Recorded information START

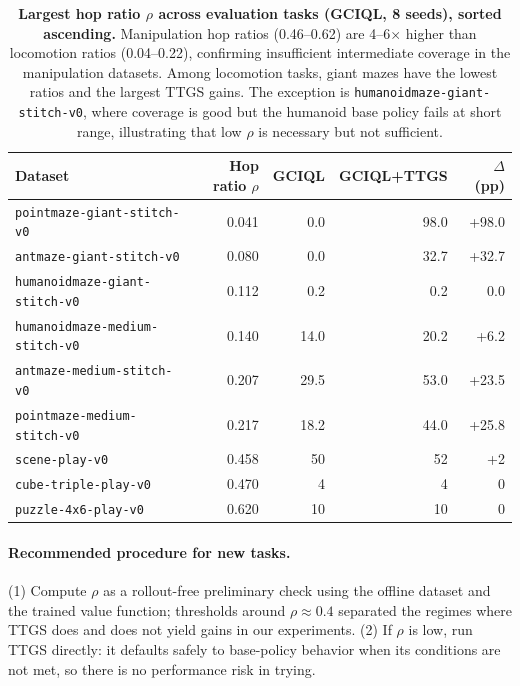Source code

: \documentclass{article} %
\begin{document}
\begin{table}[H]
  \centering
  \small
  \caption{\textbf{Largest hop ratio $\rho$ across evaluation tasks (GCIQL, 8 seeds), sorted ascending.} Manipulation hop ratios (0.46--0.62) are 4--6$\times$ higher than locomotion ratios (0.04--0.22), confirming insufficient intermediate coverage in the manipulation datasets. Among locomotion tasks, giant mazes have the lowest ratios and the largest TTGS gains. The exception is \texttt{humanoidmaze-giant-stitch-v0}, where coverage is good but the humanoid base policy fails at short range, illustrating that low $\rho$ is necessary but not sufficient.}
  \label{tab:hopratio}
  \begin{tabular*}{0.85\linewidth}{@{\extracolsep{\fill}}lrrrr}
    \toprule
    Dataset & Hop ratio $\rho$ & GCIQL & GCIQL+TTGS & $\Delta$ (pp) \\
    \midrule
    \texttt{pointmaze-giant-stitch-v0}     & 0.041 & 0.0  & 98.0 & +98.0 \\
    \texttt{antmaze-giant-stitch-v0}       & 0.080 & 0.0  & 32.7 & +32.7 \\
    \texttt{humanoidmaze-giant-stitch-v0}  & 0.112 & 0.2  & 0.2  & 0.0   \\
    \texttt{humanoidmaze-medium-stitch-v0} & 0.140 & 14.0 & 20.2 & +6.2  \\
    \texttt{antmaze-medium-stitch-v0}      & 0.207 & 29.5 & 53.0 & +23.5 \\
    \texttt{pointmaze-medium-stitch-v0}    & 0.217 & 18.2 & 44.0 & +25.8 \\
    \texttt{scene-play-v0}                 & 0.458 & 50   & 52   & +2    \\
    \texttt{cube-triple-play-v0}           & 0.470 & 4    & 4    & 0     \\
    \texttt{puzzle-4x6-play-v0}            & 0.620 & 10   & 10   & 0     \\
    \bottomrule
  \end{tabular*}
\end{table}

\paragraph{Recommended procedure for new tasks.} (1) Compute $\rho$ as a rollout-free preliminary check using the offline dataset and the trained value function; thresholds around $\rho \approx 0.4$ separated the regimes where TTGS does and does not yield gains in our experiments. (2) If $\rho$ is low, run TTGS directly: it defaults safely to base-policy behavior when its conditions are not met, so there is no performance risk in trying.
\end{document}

Recorded information END
Recorded information START

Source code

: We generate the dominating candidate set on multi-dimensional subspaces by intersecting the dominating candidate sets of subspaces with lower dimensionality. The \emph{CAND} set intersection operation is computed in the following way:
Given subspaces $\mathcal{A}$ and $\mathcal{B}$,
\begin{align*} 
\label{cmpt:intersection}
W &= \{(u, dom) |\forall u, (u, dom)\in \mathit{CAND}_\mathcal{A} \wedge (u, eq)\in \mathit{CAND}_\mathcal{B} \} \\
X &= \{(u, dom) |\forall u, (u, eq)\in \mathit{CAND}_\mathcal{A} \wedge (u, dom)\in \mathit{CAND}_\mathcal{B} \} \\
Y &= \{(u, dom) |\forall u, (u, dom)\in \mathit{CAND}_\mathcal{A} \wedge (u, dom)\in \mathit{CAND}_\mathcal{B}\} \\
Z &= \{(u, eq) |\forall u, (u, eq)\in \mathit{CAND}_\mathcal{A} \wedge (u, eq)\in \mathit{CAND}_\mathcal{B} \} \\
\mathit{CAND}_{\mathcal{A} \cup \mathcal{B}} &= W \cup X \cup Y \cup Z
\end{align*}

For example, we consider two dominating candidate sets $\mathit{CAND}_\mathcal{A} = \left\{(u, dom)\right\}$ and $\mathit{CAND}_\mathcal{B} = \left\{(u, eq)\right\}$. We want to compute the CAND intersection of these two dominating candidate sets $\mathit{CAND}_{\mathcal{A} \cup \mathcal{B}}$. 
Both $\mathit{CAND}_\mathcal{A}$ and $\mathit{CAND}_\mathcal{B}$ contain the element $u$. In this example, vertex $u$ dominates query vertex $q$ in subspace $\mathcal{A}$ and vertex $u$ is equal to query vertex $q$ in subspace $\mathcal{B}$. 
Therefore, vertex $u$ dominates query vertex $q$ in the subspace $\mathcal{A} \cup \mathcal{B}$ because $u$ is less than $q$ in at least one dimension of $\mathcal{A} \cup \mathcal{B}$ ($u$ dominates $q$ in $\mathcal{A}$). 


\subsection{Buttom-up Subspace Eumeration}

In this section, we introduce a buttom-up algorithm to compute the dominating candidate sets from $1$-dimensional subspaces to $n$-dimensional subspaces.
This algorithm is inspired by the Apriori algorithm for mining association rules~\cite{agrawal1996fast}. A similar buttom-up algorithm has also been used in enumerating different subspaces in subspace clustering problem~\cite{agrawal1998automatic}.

Recorded information END

Instructions for the task: The lines that mention the word "medium" should be pulled from the records above.

Answer area:
    \texttt{humanoidmaze-medium-stitch-v0} & 0.140 & 14.0 & 20.2 & +6.2  \\
    \texttt{antmaze-medium-stitch-v0}      & 0.207 & 29.5 & 53.0 & +23.5 \\
    \texttt{pointmaze-medium-stitch-v0}    & 0.217 & 18.2 & 44.0 & +25.8 \\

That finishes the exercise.